The first setup involves a family reunion at a mansion on a remote island. The patriarch of the Betts clan is Ellison (Jon Voight), who rose from poverty to become a billionaire. He's bitter about most things, especially his family. It's his birthday, though, so he invites them all to get together and celebrate—or argue. There's a lot of repetitive arguing before anything resembling a plot starts.

The rest of the family consists of Alec (Will Sasso), his wife Marie (Laura Mennell), the couple's daughter Livie (Megan Charpentier), and their son Cameron (Dylan Playfair), who has also brought along his girlfriend Tara (Kaya Coleman). Ellison's other son Kyle (Jonathan Rhys Meyers), who took over the family business, arrives later with his fiancée Joy (Skyler Shaye). Things start going wrong when a cat dies a random, explosively bloody death in a garbage disposal for no reason, and not even the cast seems to have a clue as to how to react to such unnecessary bloodshed.

Before any of this, though, Brian Buccellato's screenplay cuts right to the mystery and death, as a woman wanders some hallways, discovers a room filled with information about a century-old killer, and suffocates in the trap of a makeshift gas chamber. A creepy, distorted voice is here, of course, to guide and scold characters about the game they're supposed to be playing and warn them about all the traps that are in store for them, so that's one of the familiar ideas here.

Another involves a literal game—a board game with the same name as the movie's title—that the disembodied voice wants the family to play. They have to look into a bunch of clues, using photos and autopsy reports, and solve a puzzle that holds the key to the mystery of the game. If there are rules or any kind of strategy to the game, they're irrelevant. It's a vacuous gimmick, given maybe a minute of any screen time and ultimately resolved with such ludicrous ease one feels a bit bad for the prop workers who designed and built the elaborate but completely pointless thing.

Mostly, though, the characters start searching the house, running through the hallways from the prologue, and meeting sometimes-gruesome deaths by way of a bunch of "traps." They're not particularly inventive, either, with the gas chamber coming into play again and quickly. The most grotesque one has a character digging through the internal organs of another, searching for a key to escape a room before they're both cooked alive. One does have to chuckle at the apparent lack of communication on set or the shoddy editing when an observer casually calls to a victim—well after the heat has unmistakably gotten to that person.

Director Sean McNamara doesn't have a handle on the tone here, which is meant to be dread-inducing but also seems find the family—and, at times, their suffering—funny. The early bickering is more irritating in principle than it makes any of the characters—except the most obvious ones—worthy of such disregard.

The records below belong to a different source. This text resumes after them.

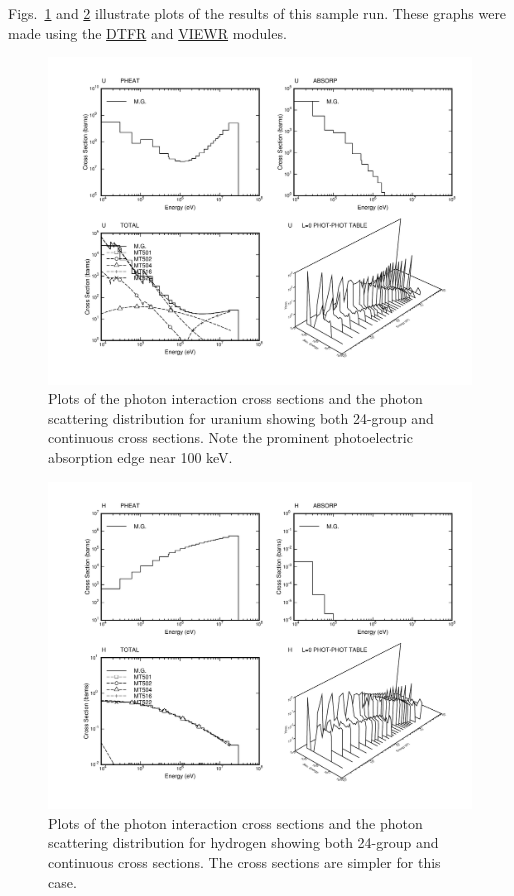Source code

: Figs.~\ref{fig2} and \ref{fig3} illustrate plots of the results of this
sample run.  These graphs were made using the
\hyperlink{sDTFRhy}{DTFR} and \hyperlink{sVIEWRhy}{VIEWR} modules.

\begin{figure}[p]\centering
\includegraphics[keepaspectratio, width=4.5in, angle=0]{figs/gaminr2ack}
\caption[Photon interaction cross sections for uranium]{Plots of the photon
 interaction cross sections and the photon scattering distribution for uranium
 showing both 24-group and continuous cross sections.  Note the prominent
 photoelectric absorption edge near 100 keV.}
\label{fig2}
\end{figure}

\begin{figure}[p]\centering
\includegraphics[keepaspectratio, width=4.5in, angle=0]{figs/gaminr3ack}
\caption[Photon interaction cross sections for hydrogen]{Plots of the photon
 interaction cross sections and the photon scattering distribution for hydrogen
 showing both 24-group and continuous cross sections.  The cross sections
 are simpler for this case.}
\label{fig3}
\end{figure}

Then again, the movie might not be trying for comedy at all. Most of the effects, especially the yellow surge from a live electrical wire, are cheap. The staging is often unconvincing (A supposed dog attack just looks as if the pooches are licking the actor's fingers), and the actors are performing at a level about 10 notches too high even for the terror they're meant to be experiencing. In particular, Sasso and Voight, who both seem incapable of not mugging for the camera, appear to believe they're in a completely different movie than everybody else.

The big revelation isn't much of one for those who have, as a couple characters yell at inopportune moments, read a book about some grisly history, but hey, it does lead to yet another idea that the filmmakers get to try and fail at doing. At its worst, Dangerous Game: The Legacy Murders is an ugly and nasty movie, but even at the low bar of its relative best, it's just incompetent.